[Source texts of formatted documents]
►
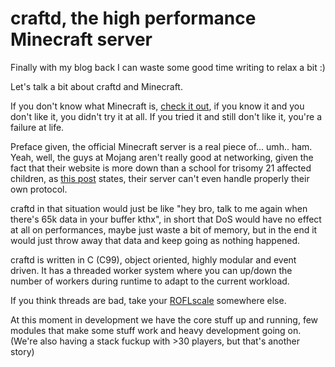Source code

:craftd, the high performance Minecraft server
=============================================

Finally with my blog back I can waste some good time writing to relax a bit :)

Let's talk a bit about craftd and Minecraft.

If you don't know what Minecraft is, [check it out](http://minecraft.net), if you know it
and you don't like it, you didn't try it at all. If you tried it and still don't like it,
you're a failure at life.

Preface given, the official Minecraft server is a real piece of... umh.. ham. Yeah, well,
the guys at Mojang aren't really good at networking, given the fact that their website is
more down than a school for trisomy 21 affected children, as [this post](http://corbinsimpson.com/entry/take-a-bow)
states, their server can't even handle properly their own protocol.

craftd in that situation would just be like "hey bro, talk to me again when there's 65k data in
your buffer kthx", in short that DoS would have no effect at all on performances, maybe just waste
a bit of memory, but in the end it would just throw away that data and keep going as nothing happened.

craftd is written in C (C99), object oriented, highly modular and event driven. It has a threaded worker
system where you can up/down the number of workers during runtime to adapt to the current workload.

If you think threads are bad, take your [ROFLscale](http://www.youtube.com/watch?v=majbJoD6fzo) somewhere else.

At this moment in development we have the core stuff up and running, few modules that make some stuff work and heavy
development going on. (We're also having a stack fuckup with &gt;30 players, but that's another story)
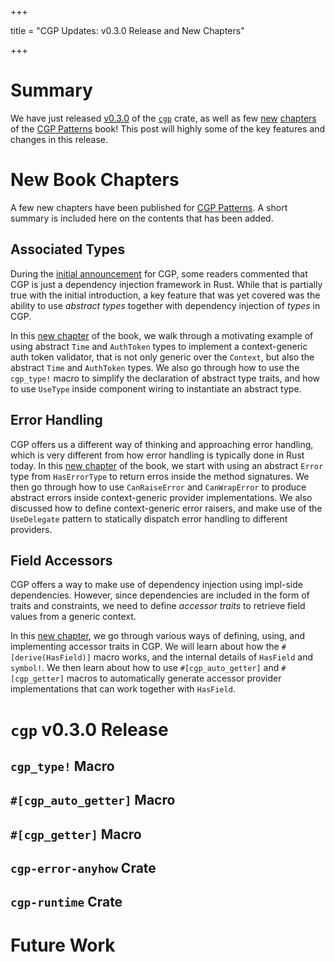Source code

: +++

title = "CGP Updates: v0.3.0 Release and New Chapters"

+++

# Summary

We have just released [v0.3.0](https://github.com/contextgeneric/cgp/releases/tag/v0.3.0) of the [`cgp`](https://docs.rs/cgp/0.3.0/cgp/) crate, as well as few [new](https://patterns.contextgeneric.dev/error-handling.html) [chapters](https://patterns.contextgeneric.dev/field-accessors.html) of the [CGP Patterns](https://patterns.contextgeneric.dev/) book!
This post will highly some of the key features and changes in this release.

# New Book Chapters

A few new chapters have been published for [CGP Patterns](https://patterns.contextgeneric.dev/). A short summary is included here on the contents that has been added.

## Associated Types

During the [initial announcement](/blog/early-preview-announcement/) for CGP, some readers commented that CGP is just a dependency injection framework in Rust. While that is partially true with the initial introduction, a key feature that was yet covered was the ability to use _abstract types_ together with dependency injection of _types_ in CGP.

In this [new chapter](https://patterns.contextgeneric.dev/associated-types.html) of the book, we walk through a motivating example of using abstract `Time` and `AuthToken` types to implement a context-generic auth token validator, that is not only generic over the `Context`, but also the abstract `Time` and `AuthToken` types. We also go through how to use the `cgp_type!` macro to simplify the declaration of abstract type traits, and how to use `UseType` inside component wiring to instantiate an abstract type.

## Error Handling

CGP offers us a different way of thinking and approaching error handling, which is very different from how error handling is typically done in Rust today. In this [new chapter](https://patterns.contextgeneric.dev/error-handling.html) of the book, we start with using an abstract `Error` type from `HasErrorType` to return erros inside the method signatures. We then go through how to use `CanRaiseError` and `CanWrapError` to produce abstract errors inside context-generic provider implementations. We also discussed how to define context-generic error raisers, and make use of the `UseDelegate` pattern to statically dispatch error handling to different providers.

## Field Accessors

CGP offers a way to make use of dependency injection using impl-side dependencies. However, since dependencies are included in the form of traits and constraints, we need to define _accessor traits_ to retrieve field values from a generic context.

In this [new chapter](https://patterns.contextgeneric.dev/field-accessors.html), we go through various ways of defining, using, and implementing accessor traits in CGP. We will learn about how the `#[derive(HasField)]` macro works, and the internal details of `HasField` and `symbol!`. We then learn about how to use `#[cgp_auto_getter]` and `#[cgp_getter]` macros to automatically generate accessor provider implementations that can work together with `HasField`.

# `cgp` v0.3.0 Release

## `cgp_type!` Macro

## `#[cgp_auto_getter]` Macro

## `#[cgp_getter]` Macro

## `cgp-error-anyhow` Crate

## `cgp-runtime` Crate

# Future Work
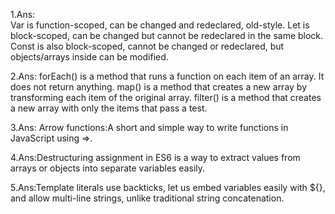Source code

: 1.Ans:  
Var is function-scoped, can be changed and redeclared, old-style.
Let is block-scoped, can be changed but cannot be redeclared in the same block.
Const is also block-scoped, cannot be changed or redeclared, but objects/arrays inside can be modified.

2.Ans:
forEach() is a method that runs a function on each item of an array. It does not return anything.
map() is a method that creates a new array by transforming each item of the original array.
filter() is a method that creates a new array with only the items that pass a test.

3.Ans:
Arrow functions:A short and simple way to write functions in JavaScript using =>.

4.Ans:Destructuring assignment in ES6 is a way to extract values from arrays or objects into separate variables easily.

5.Ans:Template literals use backticks, let us embed variables easily with ${}, and allow multi-line strings, unlike traditional string concatenation.
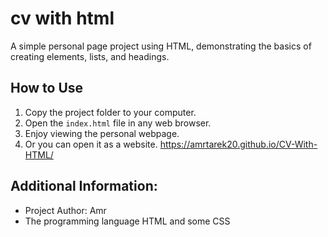 # cv with html

A simple personal page project using HTML, demonstrating the basics of creating elements, lists, and headings.

## How to Use

1. Copy the project folder to your computer.
2. Open the `index.html` file in any web browser.
3. Enjoy viewing the personal webpage.
4. Or you can open it as a website.
      https://amrtarek20.github.io/CV-With-HTML/

## Additional Information:

- Project Author: Amr
- The programming language HTML and some CSS
 
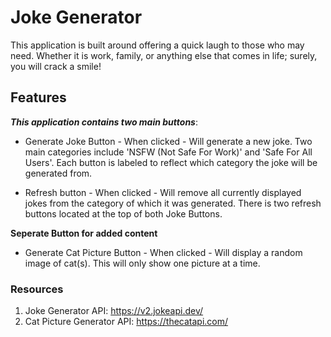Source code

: # Joke Generator

This application is built around offering a quick laugh to those who may need. Whether it is work, family, or anything else that comes in life; surely, you will crack a smile!

## Features

 ***This application contains two main buttons***:
* Generate Joke Button - When clicked - Will generate a new joke. Two main categories include 'NSFW (Not Safe For Work)' and 'Safe For All Users'. Each button is labeled to reflect which category the joke will be generated from. 

* Refresh button - When clicked - Will remove all currently displayed jokes from the category of which it was generated. There is two refresh buttons located at the top of both Joke Buttons.

**Seperate Button for added content**

* Generate Cat Picture Button - When clicked - Will display a random image of cat(s). This will only show one picture at a time.

### Resources

1) Joke Generator API: https://v2.jokeapi.dev/
2) Cat Picture Generator API: https://thecatapi.com/
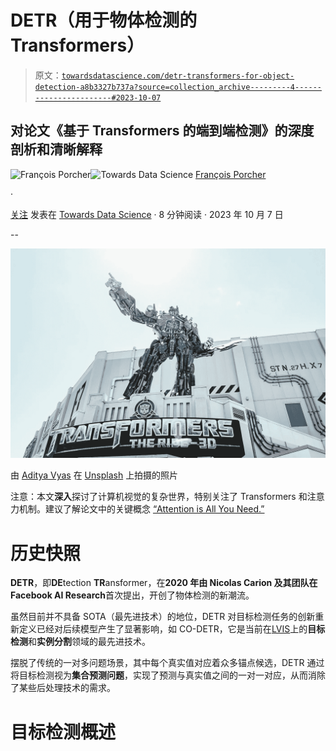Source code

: # DETR（用于物体检测的 Transformers）

> 原文：[`towardsdatascience.com/detr-transformers-for-object-detection-a8b3327b737a?source=collection_archive---------4-----------------------#2023-10-07`](https://towardsdatascience.com/detr-transformers-for-object-detection-a8b3327b737a?source=collection_archive---------4-----------------------#2023-10-07)

## 对论文《基于 Transformers 的端到端检测》的**深度剖析**和清晰解释

[](https://medium.com/@francoisporcher?source=post_page-----a8b3327b737a--------------------------------)![François Porcher](https://medium.com/@francoisporcher?source=post_page-----a8b3327b737a--------------------------------)[](https://towardsdatascience.com/?source=post_page-----a8b3327b737a--------------------------------)![Towards Data Science](https://towardsdatascience.com/?source=post_page-----a8b3327b737a--------------------------------) [François Porcher](https://medium.com/@francoisporcher?source=post_page-----a8b3327b737a--------------------------------)

·

[关注](https://medium.com/m/signin?actionUrl=https%3A%2F%2Fmedium.com%2F_%2Fsubscribe%2Fuser%2F8e8e73046f53&operation=register&redirect=https%3A%2F%2Ftowardsdatascience.com%2Fdetr-transformers-for-object-detection-a8b3327b737a&user=Fran%C3%A7ois+Porcher&userId=8e8e73046f53&source=post_page-8e8e73046f53----a8b3327b737a---------------------post_header-----------) 发表在 [Towards Data Science](https://towardsdatascience.com/?source=post_page-----a8b3327b737a--------------------------------) · 8 分钟阅读 · 2023 年 10 月 7 日[](https://medium.com/m/signin?actionUrl=https%3A%2F%2Fmedium.com%2F_%2Fvote%2Ftowards-data-science%2Fa8b3327b737a&operation=register&redirect=https%3A%2F%2Ftowardsdatascience.com%2Fdetr-transformers-for-object-detection-a8b3327b737a&user=Fran%C3%A7ois+Porcher&userId=8e8e73046f53&source=-----a8b3327b737a---------------------clap_footer-----------)

--

[](https://medium.com/m/signin?actionUrl=https%3A%2F%2Fmedium.com%2F_%2Fbookmark%2Fp%2Fa8b3327b737a&operation=register&redirect=https%3A%2F%2Ftowardsdatascience.com%2Fdetr-transformers-for-object-detection-a8b3327b737a&source=-----a8b3327b737a---------------------bookmark_footer-----------)![](img/dae11e25d74f1483e61af5a29e11a35f.png)

由 [Aditya Vyas](https://unsplash.com/@aditya1702?utm_source=medium&utm_medium=referral) 在 [Unsplash](https://unsplash.com/?utm_source=medium&utm_medium=referral) 上拍摄的照片

注意：本文**深入**探讨了计算机视觉的复杂世界，特别关注了 Transformers 和注意力机制。建议了解论文中的关键概念 [“Attention is All You Need.”](https://arxiv.org/abs/1706.03762)

# 历史快照

**DETR**，即**DE**tection **TR**ansformer，在**2020 年由 Nicolas Carion 及其团队在 Facebook AI Research**首次提出，开创了物体检测的新潮流。

虽然目前并不具备 SOTA（最先进技术）的地位，DETR 对目标检测任务的创新重新定义已经对后续模型产生了显著影响，如 CO-DETR，它是当前在[LVIS](https://www.lvisdataset.org)上的**目标检测**和**实例分割**领域的最先进技术。

摆脱了传统的一对多问题场景，其中每个真实值对应着众多锚点候选，DETR 通过将目标检测视为**集合预测问题**，实现了预测与真实值之间的一对一对应，从而消除了某些后处理技术的需求。

# 目标检测概述
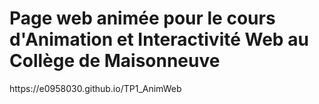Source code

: <h1>Page web animée pour le cours d'Animation et Interactivité Web au Collège de Maisonneuve</h1>
<p>https://e0958030.github.io/TP1_AnimWeb</p>
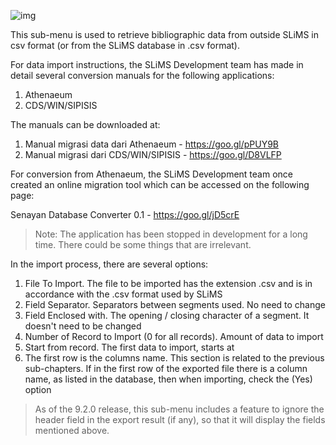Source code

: ![img](https://lh6.googleusercontent.com/CNDjVRRiEI1IQptrW1dgeownreKtQ11IIj5koY3-E_8x5vThy60iJBIp3jLerBzx3cw-2TPR9Gb1syaVVuN9S30seIz5oQ8LqdR_7r53rVk_F__A4Hnd1gXHXrIqN4W-v2Pnp_me)

This sub-menu is used to retrieve bibliographic data from outside SLiMS in csv format (or from the SLiMS database in .csv format).

For data import instructions, the SLiMS Development team has made in detail several conversion manuals for the following applications:

1. Athenaeum
2. CDS/WIN/SIPISIS

The manuals can be downloaded at:

1. Manual migrasi data dari Athenaeum - https://goo.gl/pPUY9B
2. Manual migrasi dari CDS/WIN/SIPISIS - https://goo.gl/D8VLFP

For conversion from Athenaeum, the SLiMS Development team once created an online migration tool which can be accessed on the following page:

Senayan Database Converter 0.1 - https://goo.gl/jD5crE

> Note: The application has been stopped in development for a long time. There could be some things that are irrelevant.

In the import process, there are several options:

1. File To Import. The file to be imported has the extension .csv and is in accordance with the .csv format used by SLiMS
2. Field Separator. Separators between segments used. No need to change
3. Field Enclosed with. The opening / closing character of a segment. It doesn't need to be changed
4. Number of Record to Import (0 for all records). Amount of data to import
5. Start from record. The first data to import, starts at
6. The first row is the columns name. This section is related to the previous sub-chapters. If in the first row of the exported file there is a column name, as listed in the database, then when importing, check the (Yes) option

> As of the 9.2.0 release, this sub-menu includes a feature to ignore the header field in the export result (if any), so that it will display the fields mentioned above.

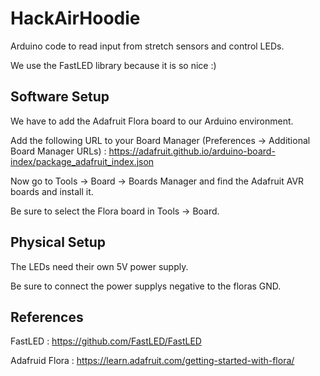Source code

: HackAirHoodie
=============

Arduino code to read input from stretch sensors and control LEDs.

We use the FastLED library because it is so nice :)


## Software Setup

We have to add the Adafruit Flora board to our Arduino environment.

Add the following URL to your Board Manager (Preferences -> Additional Board Manager URLs) : 
https://adafruit.github.io/arduino-board-index/package_adafruit_index.json

Now go to Tools -> Board -> Boards Manager and find the Adafruit AVR boards and install it.

Be sure to select the Flora board in Tools -> Board.


## Physical Setup

The LEDs need their own 5V power supply.

Be sure to connect the power supplys negative to the floras GND.


## References

FastLED : https://github.com/FastLED/FastLED

Adafruid Flora : https://learn.adafruit.com/getting-started-with-flora/
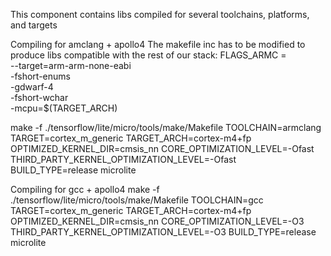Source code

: This component contains libs compiled for several toolchains, platforms, and targets



Compiling for amclang + apollo4
The makefile inc has to be modified to produce libs compatible with the rest of our stack:
  FLAGS_ARMC = \
    --target=arm-arm-none-eabi \
    -fshort-enums \
    -gdwarf-4 \
    -fshort-wchar \
    -mcpu=$(TARGET_ARCH)

 make -f ./tensorflow/lite/micro/tools/make/Makefile TOOLCHAIN=armclang TARGET=cortex_m_generic TARGET_ARCH=cortex-m4+fp OPTIMIZED_KERNEL_DIR=cmsis_nn CORE_OPTIMIZATION_LEVEL=-Ofast THIRD_PARTY_KERNEL_OPTIMIZATION_LEVEL=-Ofast BUILD_TYPE=release microlite


Compiling for gcc + apollo4
 make -f ./tensorflow/lite/micro/tools/make/Makefile TOOLCHAIN=gcc TARGET=cortex_m_generic TARGET_ARCH=cortex-m4+fp OPTIMIZED_KERNEL_DIR=cmsis_nn CORE_OPTIMIZATION_LEVEL=-O3 THIRD_PARTY_KERNEL_OPTIMIZATION_LEVEL=-O3 BUILD_TYPE=release microlite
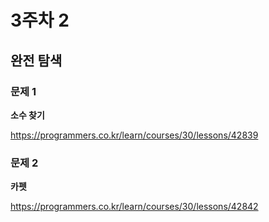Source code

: # 3주차 2 

## 완전 탐색 

### 문제 1

**소수 찾기** 

https://programmers.co.kr/learn/courses/30/lessons/42839

### 문제 2

**카펫**

https://programmers.co.kr/learn/courses/30/lessons/42842





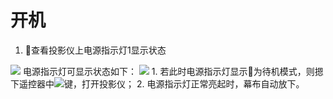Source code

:   # 开机
  1. 查看投影仪上电源指示灯1显示状态
  <img src= https://raw.githubusercontent.com/YongjiaDong22/User-Manual/master/%E6%8C%87%E7%A4%BA%E7%81%AF%E4%BD%8D%E7%BD%AE.png>
  电源指示灯可显示状态如下：
<img src=
https://raw.githubusercontent.com/YongjiaDong22/User-Manual/master/%E6%8C%87%E7%A4%BA%E7%81%AF%E7%8A%B6%E6%80%81.png>
1. 若此时电源指示灯显示为待机模式，则摁下遥控器中<img src=https://raw.githubusercontent.com/YongjiaDong22/User-Manual/master/%E5%BC%80%E6%9C%BA%E9%94%AE.png>键，打开投影仪；
2.  电源指示灯正常亮起时，幕布自动放下。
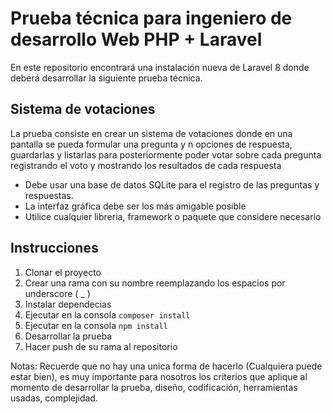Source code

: # Prueba técnica para ingeniero de desarrollo Web PHP + Laravel

En este repositorio encontrará una instalación nueva de Laravel 8 donde deberá desarrollar la siguiente prueba técnica.

## Sistema de votaciones

La prueba consiste en crear un sistema de votaciones donde en una pantalla se pueda formular una pregunta y n opciones de respuesta, guardarlas y listarlas para posteriormente poder votar sobre cada pregunta registrando el voto y mostrando los resultados de cada respuesta

- Debe usar una base de datos SQLite para el registro de las preguntas y respuestas.
- La interfaz gráfica debe ser los más amigable posible
- Utilice cualquier libreria, framework o paquete que considere necesario

## Instrucciones
1. Clonar el proyecto
2. Crear una rama con su nombre reemplazando los espacios por underscore ( _ )
3. Instalar dependecias
4. Ejecutar en la consola `composer install`
5. Ejecutar en la consola `npm install`
6. Desarrollar la prueba
7. Hacer push de su rama al repositorio

Notas: Recuerde que no hay una unica forma de hacerlo (Cualquiera puede estar bien), es muy importante para nosotros los criterios que aplique al momento de desarrollar la prueba, diseño, codificación, herramientas usadas, complejidad.

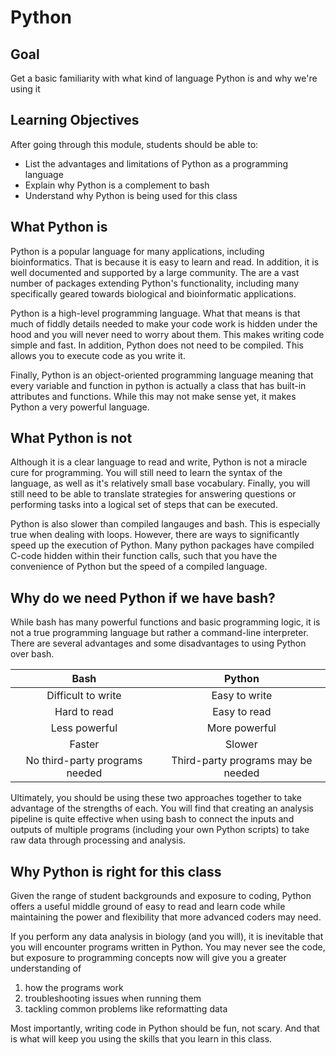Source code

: 

# Python

## Goal

Get a basic familiarity with what kind of language Python is and why we're using it

## Learning Objectives

After going through this module, students should be able to:

* List the advantages and limitations of Python as a programming language
* Explain why Python is a complement to bash
* Understand why Python is being used for this class

## What Python is

Python is a popular language for many applications, including bioinformatics. That is because it is easy to learn and read. In addition, it is well documented and supported by a large community. The are a vast number of packages extending Python's functionality, including many specifically geared towards biological and bioinformatic applications.

Python is a high-level programming language. What that means is that much of fiddly details needed to make your code work is hidden under the hood and you will never need to worry about them. This makes writing code simple and fast. In addition, Python does not need to be compiled. This allows you to execute code as you write it.

Finally, Python is an object-oriented programming language meaning that every variable and function in python is actually a class that has built-in attributes and functions. While this may not make sense yet, it makes Python a very powerful language.

## What Python is not

Although it is a clear language to read and write, Python is not a miracle cure for programming. You will still need to learn the syntax of the language, as well as it's relatively small base vocabulary. Finally, you will still need to be able to translate strategies for answering questions or performing tasks into a logical set of steps that can be executed.

Python is also slower than compiled langauges and bash. This is especially true when dealing with loops. However, there are ways to significantly speed up the execution of Python. Many python packages have compiled C-code hidden within their function calls, such that you have the convenience of Python but the speed of a compiled language.

## Why do we need Python if we have bash?

While bash has many powerful functions and basic programming logic, it is not a true programming language but rather a command-line interpreter. There are several advantages and some disadvantages to using Python over bash.

| Bash                           | Python                             |
| :----------------------------: | :--------------------------------: |
| Difficult to write             | Easy to write                      |
| Hard to read                   | Easy to read                       |
| Less powerful                  | More powerful                      |
| Faster                         | Slower                             |
| No third-party programs needed | Third-party programs may be needed |

Ultimately, you should be using these two approaches together to take advantage of the strengths of each. You will find that creating an analysis pipeline is quite effective when using bash to connect the inputs and outputs of multiple programs (including your own Python scripts) to take raw data through processing and analysis.

## Why Python is right for this class

Given the range of student backgrounds and exposure to coding, Python offers a useful middle ground of easy to read and learn code while maintaining the power and flexibility that more advanced coders may need.

If you perform any data analysis in biology (and you will), it is inevitable that you will encounter programs written in Python. You may never see the code, but exposure to programming concepts now will give you a greater understanding of

1. how the programs work
2. troubleshooting issues when running them
3. tackling common problems like reformatting data

Most importantly, writing code in Python should be fun, not scary. And that is what will keep you using the skills that you learn in this class.
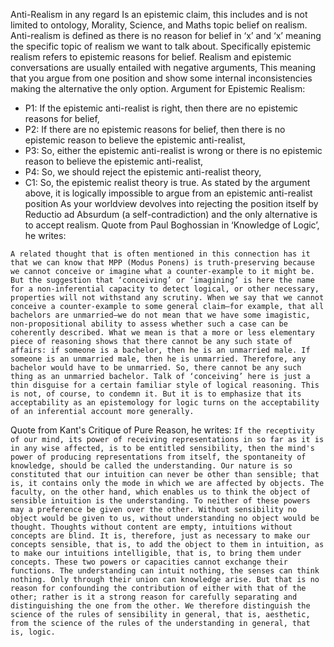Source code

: 
Anti-Realism in any regard Is an epistemic claim, this includes and is not limited to ontology, Morality, Science, and Maths topic belief on realism. Anti-realism is defined as there is no reason for belief in ‘x’ and ‘x’ meaning the specific topic of realism we want to talk about. Specifically epistemic realism refers to epistemic reasons for belief. Realism and epistemic conversations are usually entailed with negative arguments, This meaning that you argue from one position and show some internal inconsistencies making the alternative the only option.
Argument for Epistemic Realism:
- P1: If the epistemic anti-realist is right, then there are no epistemic reasons for belief,
- P2: If there are no epistemic reasons for belief, then there is no epistemic reason to believe the epistemic anti-realist,
- P3: So, either the epistemic anti-realist is wrong or there is no epistemic reason to believe the epistemic anti-realist,
- P4: So, we should reject the epistemic anti-realist theory,
- C1: So, the epistemic realist theory is true.
As stated by the argument above, it is logically impossible to argue from an epistemic anti-realist position As your worldview devolves into rejecting the position itself by Reductio ad Absurdum (a self-contradiction) and the only alternative is to accept realism.
Quote from Paul Boghossian in ‘Knowledge of Logic’, he writes:

`A related thought that is often mentioned in this connection has it that we can know that MPP (Modus Ponens) is truth‐preserving because we cannot conceive or imagine what a counter‐example to it might be. But the suggestion that ‘conceiving’ or ‘imagining’ is here the name for a non‐inferential capacity to detect logical, or other necessary, properties will not withstand any scrutiny. When we say that we cannot conceive a counter‐example to some general claim—for example, that all bachelors are unmarried—we do not mean that we have some imagistic, non‐propositional ability to assess whether such a case can be coherently described. What we mean is that a more or less elementary piece of reasoning shows that there cannot be any such state of affairs: if someone is a bachelor, then he is an unmarried male. If someone is an unmarried male, then he is unmarried. Therefore, any bachelor would have to be unmarried. So, there cannot be any such thing as an unmarried bachelor. Talk of ‘conceiving’ here is just a thin disguise for a certain familiar style of logical reasoning. This is not, of course, to condemn it. But it is to emphasize that its acceptability as an epistemology for logic turns on the acceptability of an inferential account more generally.`

Quote from Kant's Critique of Pure Reason, he writes:
	`If the receptivity of our mind, its power of receiving representations in so far as it is in any wise affected, is to be entitled sensibility, then the mind's power of producing representations from itself, the spontaneity of knowledge, should be called the understanding. Our nature is so constituted that our intuition can never be other than sensible; that is, it contains only the mode in which we are affected by objects. The faculty, on the other hand, which enables us to think the object of sensible intuition is the understanding. To neither of these powers may a preference be given over the other. Without sensibility no object would be given to us, without understanding no object would be thought. Thoughts without content are empty, intuitions without concepts are blind. It is, therefore, just as necessary to make our concepts sensible, that is, to add the object to them in intuition, as to make our intuitions intelligible, that is, to bring them under concepts. These two powers or capacities cannot exchange their functions. The understanding can intuit nothing, the senses can think nothing. Only through their union can knowledge arise. But that is no reason for confounding the contribution of either with that of the other; rather is it a strong reason for carefully separating and distinguishing the one from the other. We therefore distinguish the science of the rules of sensibility in general, that is, aesthetic, from the science of the rules of the understanding in general, that is, logic.`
◄
**Required work**
Check each line of the records for "believe" and copy the ones that contain it.

**Task solution**
- P2: If there are no epistemic reasons for belief, then there is no epistemic reason to believe the epistemic anti-realist,
- P3: So, either the epistemic anti-realist is wrong or there is no epistemic reason to believe the epistemic anti-realist,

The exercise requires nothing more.